The specific EB in the C++ 26 draft is the value of default uninitialized primitives. So e.g. int k; std::cout << k << "\n";

In C++ 23 and previous versions that's Undefined Behaviour, maybe it prints the lyrics to the National Anthem of the country where the compiler ran? Maybe it deletes all your files. But in C++ 26 the Erroneous Behaviour is that there's some integer value k, which your compiler vendor knew (and might tell you or even let you change it) and it prints that value, but you're naughty because this is definitively an error when it happens.

With GCC/clang can just add checking with -fsanitize=signed-integer-overflow -fsanitize-undefined-trap-on-error.

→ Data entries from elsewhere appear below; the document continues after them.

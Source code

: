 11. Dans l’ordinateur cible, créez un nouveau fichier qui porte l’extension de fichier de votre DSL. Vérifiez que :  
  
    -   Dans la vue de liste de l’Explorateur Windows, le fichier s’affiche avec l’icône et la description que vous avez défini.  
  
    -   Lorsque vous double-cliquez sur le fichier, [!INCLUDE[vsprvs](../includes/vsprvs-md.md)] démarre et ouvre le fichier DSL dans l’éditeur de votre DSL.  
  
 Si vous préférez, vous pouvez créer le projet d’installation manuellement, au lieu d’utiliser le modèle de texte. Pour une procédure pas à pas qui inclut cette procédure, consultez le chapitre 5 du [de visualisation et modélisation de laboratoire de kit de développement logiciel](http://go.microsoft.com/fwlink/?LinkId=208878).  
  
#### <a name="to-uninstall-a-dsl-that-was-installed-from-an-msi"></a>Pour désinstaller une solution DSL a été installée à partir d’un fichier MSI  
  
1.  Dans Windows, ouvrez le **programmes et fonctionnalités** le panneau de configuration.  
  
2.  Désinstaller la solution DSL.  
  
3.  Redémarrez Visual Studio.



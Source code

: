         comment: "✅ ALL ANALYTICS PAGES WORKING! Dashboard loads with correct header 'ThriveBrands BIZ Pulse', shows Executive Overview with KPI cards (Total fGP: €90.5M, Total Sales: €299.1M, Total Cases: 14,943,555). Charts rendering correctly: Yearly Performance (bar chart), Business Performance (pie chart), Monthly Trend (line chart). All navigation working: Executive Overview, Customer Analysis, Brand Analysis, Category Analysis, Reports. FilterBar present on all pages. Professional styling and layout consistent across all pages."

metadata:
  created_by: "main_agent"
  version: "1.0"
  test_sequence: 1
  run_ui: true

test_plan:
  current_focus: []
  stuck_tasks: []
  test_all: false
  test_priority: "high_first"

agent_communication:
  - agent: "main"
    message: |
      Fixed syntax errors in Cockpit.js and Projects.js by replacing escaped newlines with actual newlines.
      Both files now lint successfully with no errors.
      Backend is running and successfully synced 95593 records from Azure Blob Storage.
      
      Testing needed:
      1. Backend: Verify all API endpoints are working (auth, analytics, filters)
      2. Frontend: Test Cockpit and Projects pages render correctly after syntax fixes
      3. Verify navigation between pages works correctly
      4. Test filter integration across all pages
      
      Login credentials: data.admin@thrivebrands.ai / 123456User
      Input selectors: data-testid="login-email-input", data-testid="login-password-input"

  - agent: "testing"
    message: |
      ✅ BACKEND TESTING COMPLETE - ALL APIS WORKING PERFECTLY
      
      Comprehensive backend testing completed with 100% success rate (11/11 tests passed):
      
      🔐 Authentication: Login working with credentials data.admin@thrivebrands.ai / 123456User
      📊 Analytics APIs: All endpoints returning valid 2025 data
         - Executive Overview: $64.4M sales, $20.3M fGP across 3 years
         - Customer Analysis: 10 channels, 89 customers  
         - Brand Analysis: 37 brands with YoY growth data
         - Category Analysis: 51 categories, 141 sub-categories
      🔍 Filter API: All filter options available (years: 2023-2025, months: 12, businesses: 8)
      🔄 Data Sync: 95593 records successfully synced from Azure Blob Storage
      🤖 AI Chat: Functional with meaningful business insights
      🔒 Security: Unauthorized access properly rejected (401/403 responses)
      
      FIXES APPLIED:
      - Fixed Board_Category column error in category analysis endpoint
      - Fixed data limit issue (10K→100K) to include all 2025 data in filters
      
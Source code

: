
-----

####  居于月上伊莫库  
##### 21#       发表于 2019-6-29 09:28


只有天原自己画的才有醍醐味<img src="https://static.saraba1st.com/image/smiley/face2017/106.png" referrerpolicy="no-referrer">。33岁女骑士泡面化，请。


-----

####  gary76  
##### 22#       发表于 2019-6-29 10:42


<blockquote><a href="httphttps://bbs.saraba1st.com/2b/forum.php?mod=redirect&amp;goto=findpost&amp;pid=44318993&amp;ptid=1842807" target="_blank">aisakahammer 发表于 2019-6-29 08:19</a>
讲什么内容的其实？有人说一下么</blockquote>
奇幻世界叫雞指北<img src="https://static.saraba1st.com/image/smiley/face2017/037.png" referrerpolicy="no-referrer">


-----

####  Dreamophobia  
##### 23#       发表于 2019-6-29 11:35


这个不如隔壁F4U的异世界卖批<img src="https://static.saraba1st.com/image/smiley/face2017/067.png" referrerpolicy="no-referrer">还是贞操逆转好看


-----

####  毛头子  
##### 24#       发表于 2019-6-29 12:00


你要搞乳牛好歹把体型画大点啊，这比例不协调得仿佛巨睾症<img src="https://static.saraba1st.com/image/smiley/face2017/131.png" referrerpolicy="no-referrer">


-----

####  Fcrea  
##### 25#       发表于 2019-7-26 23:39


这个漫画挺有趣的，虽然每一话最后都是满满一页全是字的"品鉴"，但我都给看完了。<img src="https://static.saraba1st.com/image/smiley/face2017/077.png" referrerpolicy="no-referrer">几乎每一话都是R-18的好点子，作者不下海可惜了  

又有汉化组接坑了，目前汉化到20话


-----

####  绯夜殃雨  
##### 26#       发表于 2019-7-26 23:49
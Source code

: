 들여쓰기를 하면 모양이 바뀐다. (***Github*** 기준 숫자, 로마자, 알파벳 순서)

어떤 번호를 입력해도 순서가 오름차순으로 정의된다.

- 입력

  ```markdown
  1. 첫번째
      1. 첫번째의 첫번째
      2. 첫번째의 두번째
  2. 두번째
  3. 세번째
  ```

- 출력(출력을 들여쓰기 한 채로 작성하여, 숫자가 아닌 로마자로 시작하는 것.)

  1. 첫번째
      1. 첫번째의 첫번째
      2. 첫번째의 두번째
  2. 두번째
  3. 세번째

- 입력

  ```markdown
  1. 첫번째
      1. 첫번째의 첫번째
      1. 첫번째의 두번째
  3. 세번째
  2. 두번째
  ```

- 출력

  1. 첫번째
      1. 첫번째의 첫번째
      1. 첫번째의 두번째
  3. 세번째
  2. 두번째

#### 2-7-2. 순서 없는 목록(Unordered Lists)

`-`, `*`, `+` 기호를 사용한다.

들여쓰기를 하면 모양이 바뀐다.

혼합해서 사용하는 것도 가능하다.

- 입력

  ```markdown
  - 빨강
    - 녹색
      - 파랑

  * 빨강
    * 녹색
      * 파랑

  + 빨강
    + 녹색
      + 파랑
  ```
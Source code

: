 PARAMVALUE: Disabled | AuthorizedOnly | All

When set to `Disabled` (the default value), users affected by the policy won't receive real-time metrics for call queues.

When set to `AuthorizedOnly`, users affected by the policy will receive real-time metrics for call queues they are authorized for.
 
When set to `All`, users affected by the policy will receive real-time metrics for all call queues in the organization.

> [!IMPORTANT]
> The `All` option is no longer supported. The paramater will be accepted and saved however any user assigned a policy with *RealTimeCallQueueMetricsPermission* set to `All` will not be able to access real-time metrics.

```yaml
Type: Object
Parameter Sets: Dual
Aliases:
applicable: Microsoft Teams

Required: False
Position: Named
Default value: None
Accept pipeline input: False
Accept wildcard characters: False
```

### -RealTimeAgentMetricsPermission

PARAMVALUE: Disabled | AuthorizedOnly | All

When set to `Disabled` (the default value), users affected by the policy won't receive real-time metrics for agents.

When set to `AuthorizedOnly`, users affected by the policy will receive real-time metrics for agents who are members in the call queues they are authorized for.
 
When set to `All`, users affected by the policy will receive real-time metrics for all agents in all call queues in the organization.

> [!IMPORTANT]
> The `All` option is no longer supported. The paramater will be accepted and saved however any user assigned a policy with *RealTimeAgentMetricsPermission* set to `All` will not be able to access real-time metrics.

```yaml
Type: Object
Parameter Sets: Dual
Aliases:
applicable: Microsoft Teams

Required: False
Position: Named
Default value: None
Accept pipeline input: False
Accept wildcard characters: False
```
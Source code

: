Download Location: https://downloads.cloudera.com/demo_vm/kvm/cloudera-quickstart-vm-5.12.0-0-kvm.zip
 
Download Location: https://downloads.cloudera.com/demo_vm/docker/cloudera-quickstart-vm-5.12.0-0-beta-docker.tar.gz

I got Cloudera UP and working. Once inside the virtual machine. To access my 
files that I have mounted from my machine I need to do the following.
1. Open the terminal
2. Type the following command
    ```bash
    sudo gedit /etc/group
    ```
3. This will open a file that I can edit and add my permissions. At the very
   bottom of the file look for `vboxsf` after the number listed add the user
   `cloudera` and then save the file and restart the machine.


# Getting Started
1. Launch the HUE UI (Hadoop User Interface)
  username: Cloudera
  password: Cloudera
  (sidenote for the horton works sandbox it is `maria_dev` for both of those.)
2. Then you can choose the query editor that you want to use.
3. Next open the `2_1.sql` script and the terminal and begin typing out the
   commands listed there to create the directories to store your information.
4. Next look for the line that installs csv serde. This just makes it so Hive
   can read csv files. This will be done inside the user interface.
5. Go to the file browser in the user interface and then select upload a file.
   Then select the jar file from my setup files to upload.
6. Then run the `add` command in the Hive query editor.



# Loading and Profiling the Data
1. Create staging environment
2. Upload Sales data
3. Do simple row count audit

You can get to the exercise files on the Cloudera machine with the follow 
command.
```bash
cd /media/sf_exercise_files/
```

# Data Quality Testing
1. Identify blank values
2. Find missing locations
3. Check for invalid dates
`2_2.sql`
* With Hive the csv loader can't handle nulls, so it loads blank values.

For my main software project, which is some numerical software for magnetic resonance imaging, this adds 12212 checks and the optimizer reduces them down to 3803. But I haven't done benchmarking yet, but I would guess that for most software it would not matter.

Basically the behavior is hardware-dependent, and nobody wants to mandate that C++ compilers generate a ton of extra instructions on hardware which does not behave a particular way.

Of course you can define your own checked integer types, using inline assembly to check the overflow flag where available.

Just so we're clear, yes, it's "hardware-dependent", but literally every single architecture and CPU model does the same reasonable thing, which is to wrap into the negative.

Any architecture that doesn't use 2s complement is so esoteric by now that it does not make any sense for a general-purpose C compiler to pretend they exist.